Selain Indramayu, Cirebon, Tasikmalaya, Garut, dan Ciamis, di wilayah Jawa Barat lainnya telah muncul beragam batik dari berbagai daerah yang sebelumnya tidak memiliki latar belakang budaya batik. Majalengka, Sumedang, Cianjur, Kuningan, Bekasi, Bogor, Sukabumi, Subang, Cimahi adalah beberapa daerah baru yang mengusung batik sebagai salah satu keunggulannya.
Dalam proses perencanaan untuk memunculkan kegiatan kerajinan yang berlatar kriya tekstil sangat penting dilakukan upaya riset dari berbagai latar belakang budaya dan kehidupan yang menjadi kekayaan wilayah setempat. Hal ini menjadi salah satu hal penting dilakukan untuk menentukan dan mengembangkan karakter visual yang akan menjadi jati diri dari wilayah atau daerah kota dan kabupaten yang akan mengembangkan batik.
Bukan sesuatu hal yang mudah untuk menentukan dan membuat keputusan yang tepat terhadap sebuah peristiwa penting dalam lingkup kemasyarakatan pada wilayah atau daerah tertentu, mengingat beberapa daerah kabupaten di Jawa Barat tidak memiliki latar belakang budaya kesenian kriya batik, sementara daerah penghasil batik yang terlebih dulu ada telah dan harus teruji eksistensinya dalam kurun waktu yang begitu lama.
Cirebon dan Indramayu termasuk kelompok Batik Pesisiran, pantai utara Jawa. Karakter batik Pesisiran dipengaruhi oleh sifat masyarakat pesisiran yang memiliki jiwa terbuka dan mudah menerima pengaruh budaya luar. Budaya Cina, Timur Tengah atau Arab, Hindu Jawa, Eropa terutama Belanda.
Sebagian motif Batik Cirebon dipengaruhi oleh batik Kraton Kanoman, Kasepuhan dan Keprabonan. Konon berdasarkan sejarah dari kraton muncul beberapa desain batik Cirebon Klasik seperti Mega Mendung, Paksinaga Liman, Patran Keris, Singa Payung, Singa Barong, Banjar Balong, Ayam Alas, dan lain-lain.
Saat ini Batik Cirebon cenderung mengikuti selera konsumen dari berbagai daerah sehingga warna-warna batik Cirebonan lebih aktraktif dan dinamis.
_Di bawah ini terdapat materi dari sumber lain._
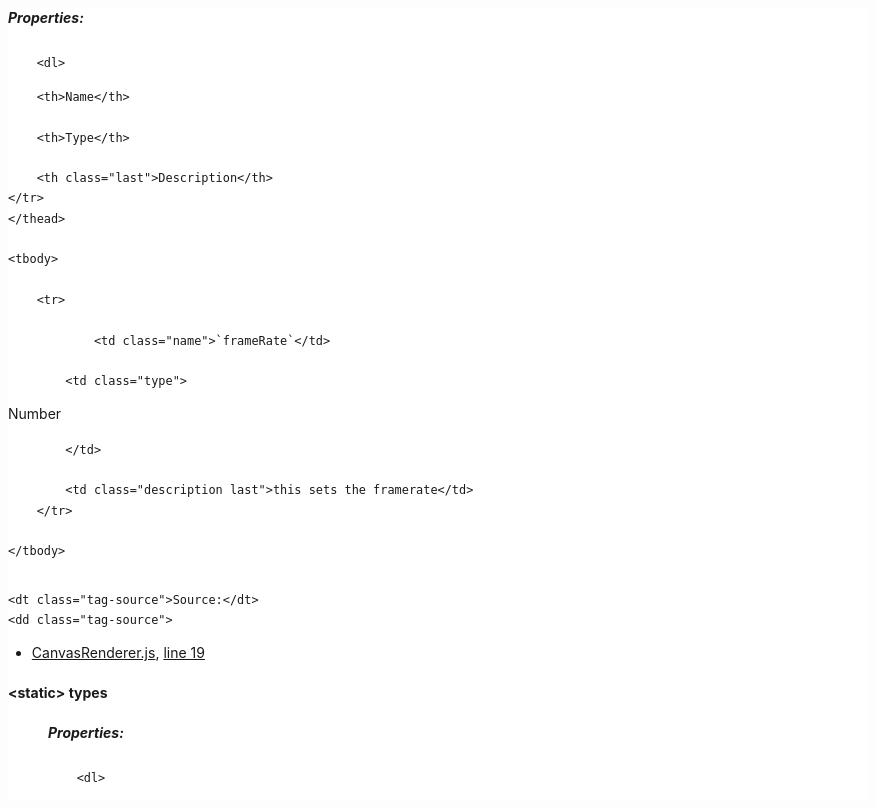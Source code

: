 ##### Properties:

        <dl>

<table class="props">
    <thead>
	<tr>

		<th>Name</th>

		<th>Type</th>

		<th class="last">Description</th>
	</tr>
	</thead>

	<tbody>

        <tr>

                <td class="name">`frameRate`</td>

            <td class="type">

<span class="param-type">Number</span>

            </td>

            <td class="description last">this sets the framerate</td>
        </tr>

	</tbody>
</table></dl>

    <dt class="tag-source">Source:</dt>
    <dd class="tag-source">

*   [CanvasRenderer.js](CanvasRenderer.js.html), [line 19](CanvasRenderer.js.html#line19)</dd>

</dl>

</dd>

<dt>

#### <span class="type-signature">&lt;static> </span>types<span class="type-signature"></span>

</dt>
<dd>

<dl class="details">

##### Properties:

        <dl>

<table class="props">
    <thead>
	<tr>
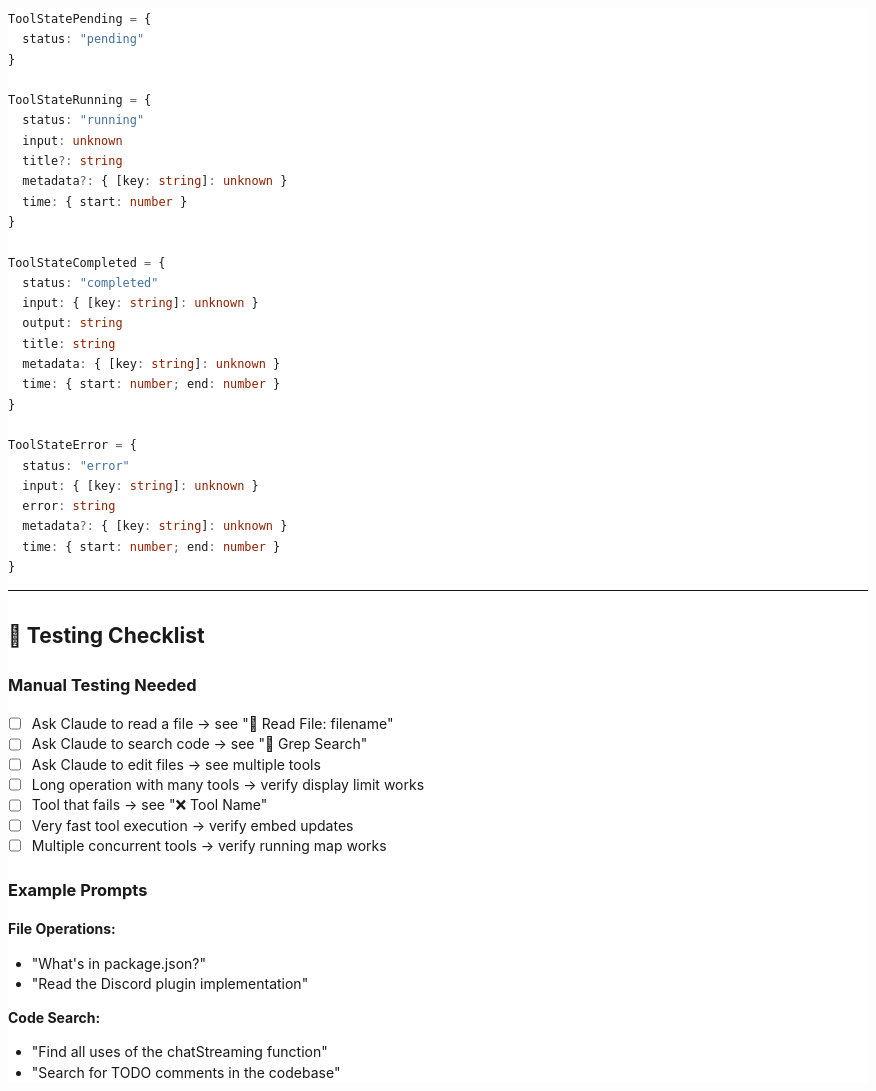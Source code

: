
 ```typescript
ToolStatePending = {
  status: "pending"
}

ToolStateRunning = {
  status: "running"
  input: unknown
  title?: string
  metadata?: { [key: string]: unknown }
  time: { start: number }
}

ToolStateCompleted = {
  status: "completed"
  input: { [key: string]: unknown }
  output: string
  title: string
  metadata: { [key: string]: unknown }
  time: { start: number; end: number }
}

ToolStateError = {
  status: "error"
  input: { [key: string]: unknown }
  error: string
  metadata?: { [key: string]: unknown }
  time: { start: number; end: number }
}
```

---

## 🧪 Testing Checklist

### Manual Testing Needed

- [ ] Ask Claude to read a file → see "🔄 Read File: filename"
- [ ] Ask Claude to search code → see "🔄 Grep Search"
- [ ] Ask Claude to edit files → see multiple tools
- [ ] Long operation with many tools → verify display limit works
- [ ] Tool that fails → see "❌ Tool Name"
- [ ] Very fast tool execution → verify embed updates
- [ ] Multiple concurrent tools → verify running map works

### Example Prompts

**File Operations:**
- "What's in package.json?"
- "Read the Discord plugin implementation"

**Code Search:**
- "Find all uses of the chatStreaming function"
- "Search for TODO comments in the codebase"
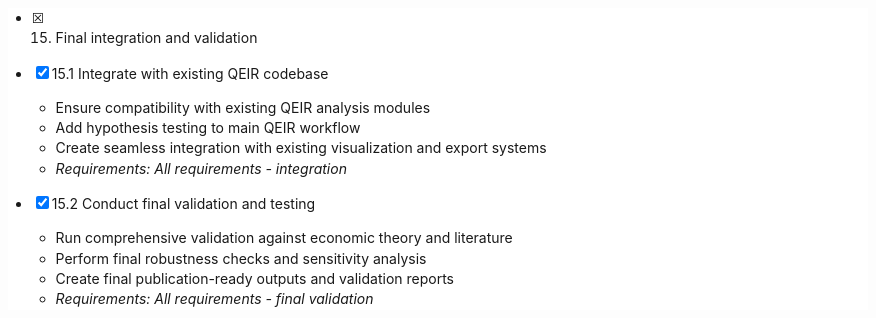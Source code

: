 - [x] 15. Final integration and validation






- [x] 15.1 Integrate with existing QEIR codebase


  - Ensure compatibility with existing QEIR analysis modules
  - Add hypothesis testing to main QEIR workflow
  - Create seamless integration with existing visualization and export systems
  - _Requirements: All requirements - integration_

- [x] 15.2 Conduct final validation and testing


  - Run comprehensive validation against economic theory and literature
  - Perform final robustness checks and sensitivity analysis
  - Create final publication-ready outputs and validation reports
  - _Requirements: All requirements - final validation_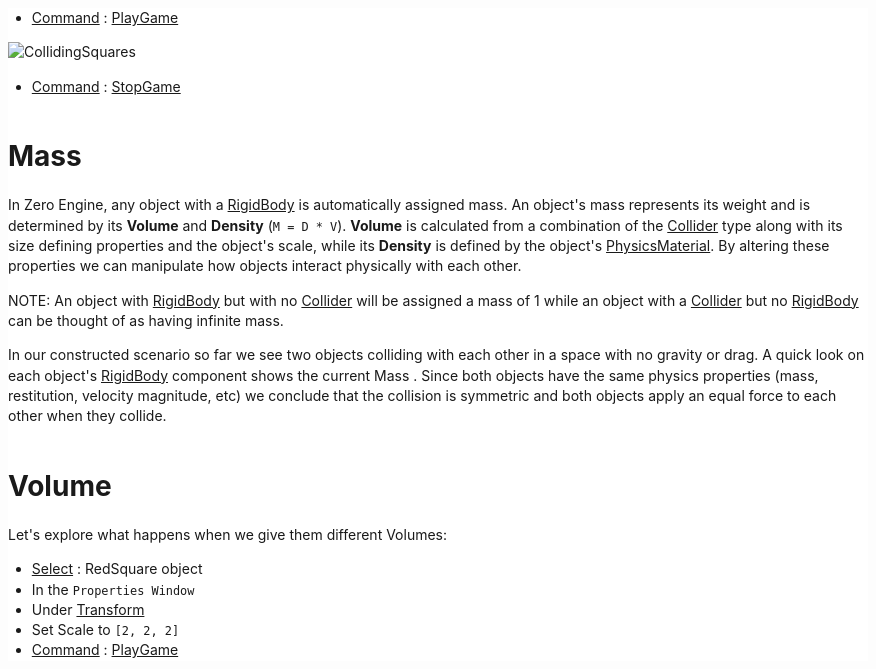 - [ Command](https://github.com/ZilchEngine/ZilchDocs/blob/master/zero_editor_documentation/zeromanual/editor/editorcommands/commands.markdown) : [ PlayGame](https://github.com/ZilchEngine/ZilchDocs/blob/master/code_reference/command_reference.markdown#playgame)



![CollidingSquares](https://media.githubusercontent.com/media/ZilchEngine/ZilchFiles/master/doc_files/46602.gif)


- [ Command](https://github.com/ZilchEngine/ZilchDocs/blob/master/zero_editor_documentation/zeromanual/editor/editorcommands/commands.markdown) : [ StopGame](https://github.com/ZilchEngine/ZilchDocs/blob/master/code_reference/command_reference.markdown#stopgame)

 #  Mass

In Zero Engine, any object with a [ RigidBody](https://github.com/ZilchEngine/ZilchDocs/blob/master/code_reference/class_reference/rigidbody.markdown) is automatically assigned mass. An object's mass represents its weight and is determined by its **Volume** and **Density** (`M = D * V`). **Volume** is calculated from a combination of the [ Collider](https://github.com/ZilchEngine/ZilchDocs/blob/master/code_reference/class_reference/collider.markdown) type along with its size defining properties and the object's scale, while its **Density** is defined by the object's [PhysicsMaterial](https://github.com/ZilchEngine/ZilchDocs/blob/master/zero_editor_documentation/zeromanual/physics/physicsmaterial.markdown). By altering these properties we can manipulate how objects interact physically with each other.

NOTE: An object with [ RigidBody](https://github.com/ZilchEngine/ZilchDocs/blob/master/code_reference/class_reference/rigidbody.markdown) but with no [ Collider](https://github.com/ZilchEngine/ZilchDocs/blob/master/code_reference/class_reference/collider.markdown) will be assigned a mass of 1 while an object with a [ Collider](https://github.com/ZilchEngine/ZilchDocs/blob/master/code_reference/class_reference/collider.markdown) but no [ RigidBody](https://github.com/ZilchEngine/ZilchDocs/blob/master/code_reference/class_reference/rigidbody.markdown) can be thought of as having infinite mass.

In our constructed scenario so far we see two objects colliding with each other in a space with no gravity or drag. A quick look on each object's [ RigidBody](https://github.com/ZilchEngine/ZilchDocs/blob/master/code_reference/class_reference/rigidbody.markdown) component shows the current Mass . Since both objects have the same physics properties (mass, restitution, velocity magnitude, etc) we conclude that the collision is symmetric and both objects apply an equal force to each other when they collide. 

 # Volume

Let's explore what happens when we give them different Volumes:

- [Select](https://github.com/ZilchEngine/ZilchDocs/blob/master/zero_editor_documentation/zeromanual/editor/editorcommands/selectobject.markdown) : RedSquare object
- In the `Properties Window`
 - Under [ Transform](https://github.com/ZilchEngine/ZilchDocs/blob/master/code_reference/class_reference/transform.markdown)
  - Set Scale  to `[2, 2, 2]`
- [ Command](https://github.com/ZilchEngine/ZilchDocs/blob/master/zero_editor_documentation/zeromanual/editor/editorcommands/commands.markdown) : [ PlayGame](https://github.com/ZilchEngine/ZilchDocs/blob/master/code_reference/command_reference.markdown#playgame)
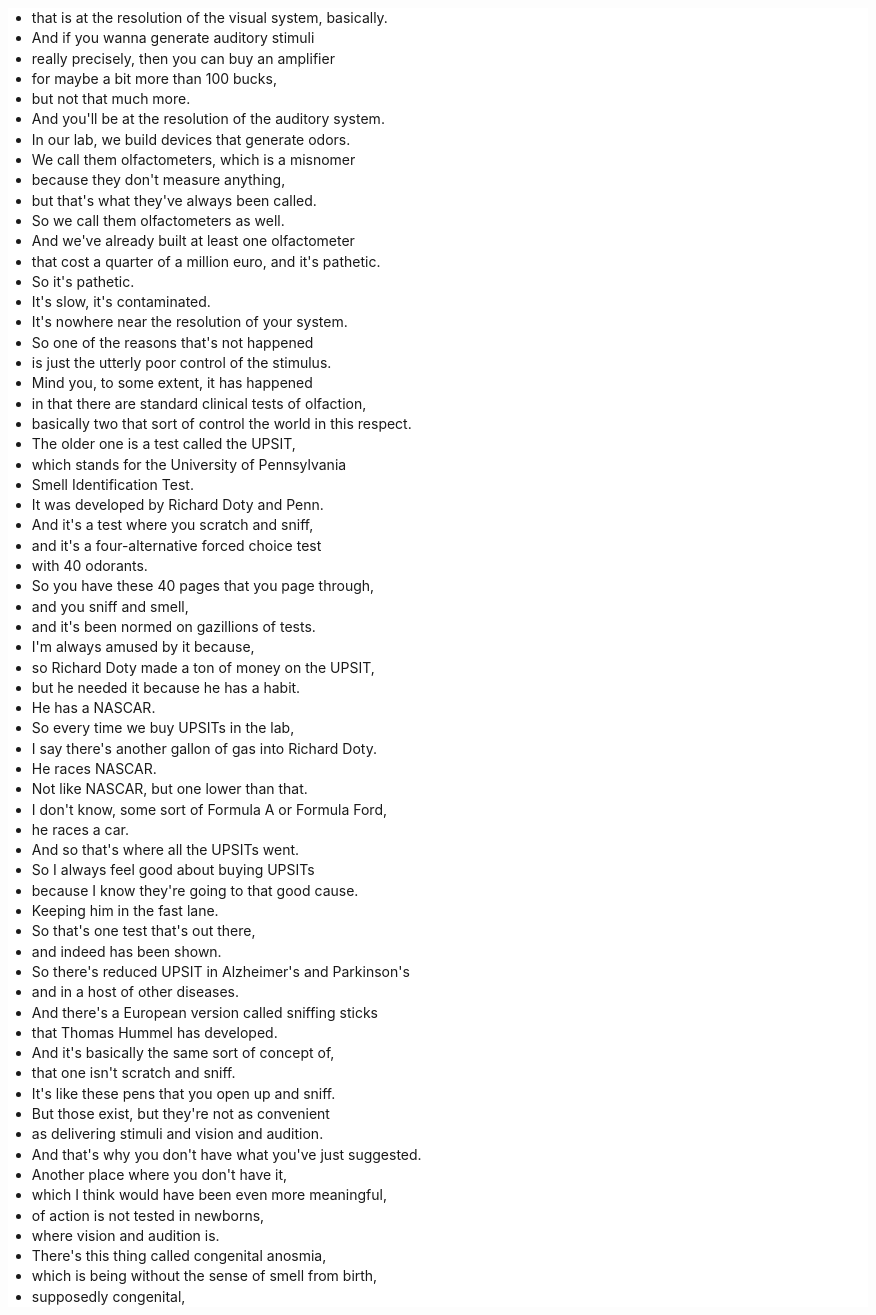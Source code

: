 *  that is at the resolution of the visual system, basically.
*  And if you wanna generate auditory stimuli
*  really precisely, then you can buy an amplifier
*  for maybe a bit more than 100 bucks,
*  but not that much more.
*  And you'll be at the resolution of the auditory system.
*  In our lab, we build devices that generate odors.
*  We call them olfactometers, which is a misnomer
*  because they don't measure anything,
*  but that's what they've always been called.
*  So we call them olfactometers as well.
*  And we've already built at least one olfactometer
*  that cost a quarter of a million euro, and it's pathetic.
*  So it's pathetic.
*  It's slow, it's contaminated.
*  It's nowhere near the resolution of your system.
*  So one of the reasons that's not happened
*  is just the utterly poor control of the stimulus.
*  Mind you, to some extent, it has happened
*  in that there are standard clinical tests of olfaction,
*  basically two that sort of control the world in this respect.
*  The older one is a test called the UPSIT,
*  which stands for the University of Pennsylvania
*  Smell Identification Test.
*  It was developed by Richard Doty and Penn.
*  And it's a test where you scratch and sniff,
*  and it's a four-alternative forced choice test
*  with 40 odorants.
*  So you have these 40 pages that you page through,
*  and you sniff and smell,
*  and it's been normed on gazillions of tests.
*  I'm always amused by it because,
*  so Richard Doty made a ton of money on the UPSIT,
*  but he needed it because he has a habit.
*  He has a NASCAR.
*  So every time we buy UPSITs in the lab,
*  I say there's another gallon of gas into Richard Doty.
*  He races NASCAR.
*  Not like NASCAR, but one lower than that.
*  I don't know, some sort of Formula A or Formula Ford,
*  he races a car.
*  And so that's where all the UPSITs went.
*  So I always feel good about buying UPSITs
*  because I know they're going to that good cause.
*  Keeping him in the fast lane.
*  So that's one test that's out there,
*  and indeed has been shown.
*  So there's reduced UPSIT in Alzheimer's and Parkinson's
*  and in a host of other diseases.
*  And there's a European version called sniffing sticks
*  that Thomas Hummel has developed.
*  And it's basically the same sort of concept of,
*  that one isn't scratch and sniff.
*  It's like these pens that you open up and sniff.
*  But those exist, but they're not as convenient
*  as delivering stimuli and vision and audition.
*  And that's why you don't have what you've just suggested.
*  Another place where you don't have it,
*  which I think would have been even more meaningful,
*  of action is not tested in newborns,
*  where vision and audition is.
*  There's this thing called congenital anosmia,
*  which is being without the sense of smell from birth,
*  supposedly congenital,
Sentra Batik Cirebon terdapat di daerah Trusmi sehingga terkenal dengan sebutan Batik Trusmi. Namun daerah pembatikan di Ciwaringin Cirebon juga telah mulai menjadi tujuan belanja selain Trusmi.
Indramayu atau disebut juga dengan Dermayu pada mulanya merupakan wilayah Kerajaan Galuh. Ketika Mataram pada masa pemerintahan Sultan Agung meluaskan pengaruhnya ke Jawa Barat, banyak petani yang memiliki ketrampilan membatik hijrah ke Dermayu, sehingga pengaruh Kerajaan Mataram mewarnai penampilan batik Indramayu seperti pada pola sawat, lunglungan, dan ceplok Indramayu yang dihubungkan dengan alam kehidupan nelayan. Indramayu sering juga disebut Dermayon yang dikategorikan sebagai daerah pesisir. Daerah Paoman menjadi salah satu tempat atau sentra batik Indramayu.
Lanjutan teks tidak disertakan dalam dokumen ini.